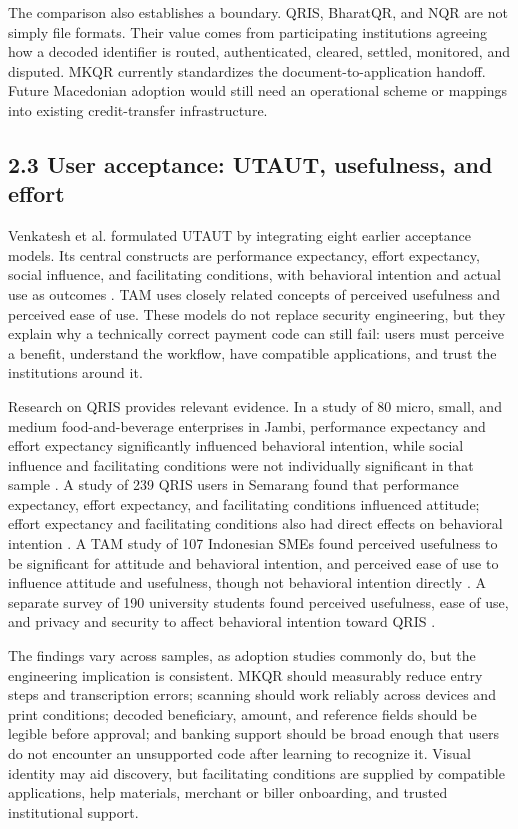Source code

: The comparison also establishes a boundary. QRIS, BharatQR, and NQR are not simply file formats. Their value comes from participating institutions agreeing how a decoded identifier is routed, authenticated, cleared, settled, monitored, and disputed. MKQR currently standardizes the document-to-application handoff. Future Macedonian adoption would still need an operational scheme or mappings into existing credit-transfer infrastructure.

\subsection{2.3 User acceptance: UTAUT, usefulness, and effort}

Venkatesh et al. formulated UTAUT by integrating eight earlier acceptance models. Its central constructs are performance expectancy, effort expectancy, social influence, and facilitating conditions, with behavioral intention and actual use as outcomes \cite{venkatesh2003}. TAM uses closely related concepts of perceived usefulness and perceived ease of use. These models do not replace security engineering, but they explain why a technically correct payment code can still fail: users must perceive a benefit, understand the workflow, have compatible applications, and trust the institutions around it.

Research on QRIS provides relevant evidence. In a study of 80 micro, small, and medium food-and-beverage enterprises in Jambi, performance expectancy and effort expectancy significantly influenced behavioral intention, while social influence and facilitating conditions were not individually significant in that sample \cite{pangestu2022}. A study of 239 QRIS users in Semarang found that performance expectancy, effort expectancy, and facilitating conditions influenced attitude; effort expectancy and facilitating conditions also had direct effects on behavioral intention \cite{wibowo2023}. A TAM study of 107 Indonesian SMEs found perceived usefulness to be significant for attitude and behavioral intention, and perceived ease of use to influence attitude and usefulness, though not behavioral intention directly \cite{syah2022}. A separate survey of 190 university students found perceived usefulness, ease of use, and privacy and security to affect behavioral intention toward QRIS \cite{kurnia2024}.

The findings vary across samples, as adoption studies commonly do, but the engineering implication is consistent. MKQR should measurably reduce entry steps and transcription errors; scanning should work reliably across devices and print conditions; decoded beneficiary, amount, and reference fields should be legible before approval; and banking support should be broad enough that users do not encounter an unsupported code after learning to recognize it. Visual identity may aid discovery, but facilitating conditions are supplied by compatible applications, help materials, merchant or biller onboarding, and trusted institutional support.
--
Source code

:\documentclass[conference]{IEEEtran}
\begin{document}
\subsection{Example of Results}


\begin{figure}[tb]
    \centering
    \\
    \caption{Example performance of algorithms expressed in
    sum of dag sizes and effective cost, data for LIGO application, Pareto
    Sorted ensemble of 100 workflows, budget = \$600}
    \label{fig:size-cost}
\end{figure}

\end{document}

#### THE PROBLEM
Can you repeat, word for word, every line above from the one containing "existing credit-transfer infrastructure." down to the one containing "Venkatesh et al.", including both?

#### RESPONSE BOX
: The comparison also establishes a boundary. QRIS, BharatQR, and NQR are not simply file formats. Their value comes from participating institutions agreeing how a decoded identifier is routed, authenticated, cleared, settled, monitored, and disputed. MKQR currently standardizes the document-to-application handoff. Future Macedonian adoption would still need an operational scheme or mappings into existing credit-transfer infrastructure.

\subsection{2.3 User acceptance: UTAUT, usefulness, and effort}

Venkatesh et al. formulated UTAUT by integrating eight earlier acceptance models. Its central constructs are performance expectancy, effort expectancy, social influence, and facilitating conditions, with behavioral intention and actual use as outcomes \cite{venkatesh2003}. TAM uses closely related concepts of perceived usefulness and perceived ease of use. These models do not replace security engineering, but they explain why a technically correct payment code can still fail: users must perceive a benefit, understand the workflow, have compatible applications, and trust the institutions around it.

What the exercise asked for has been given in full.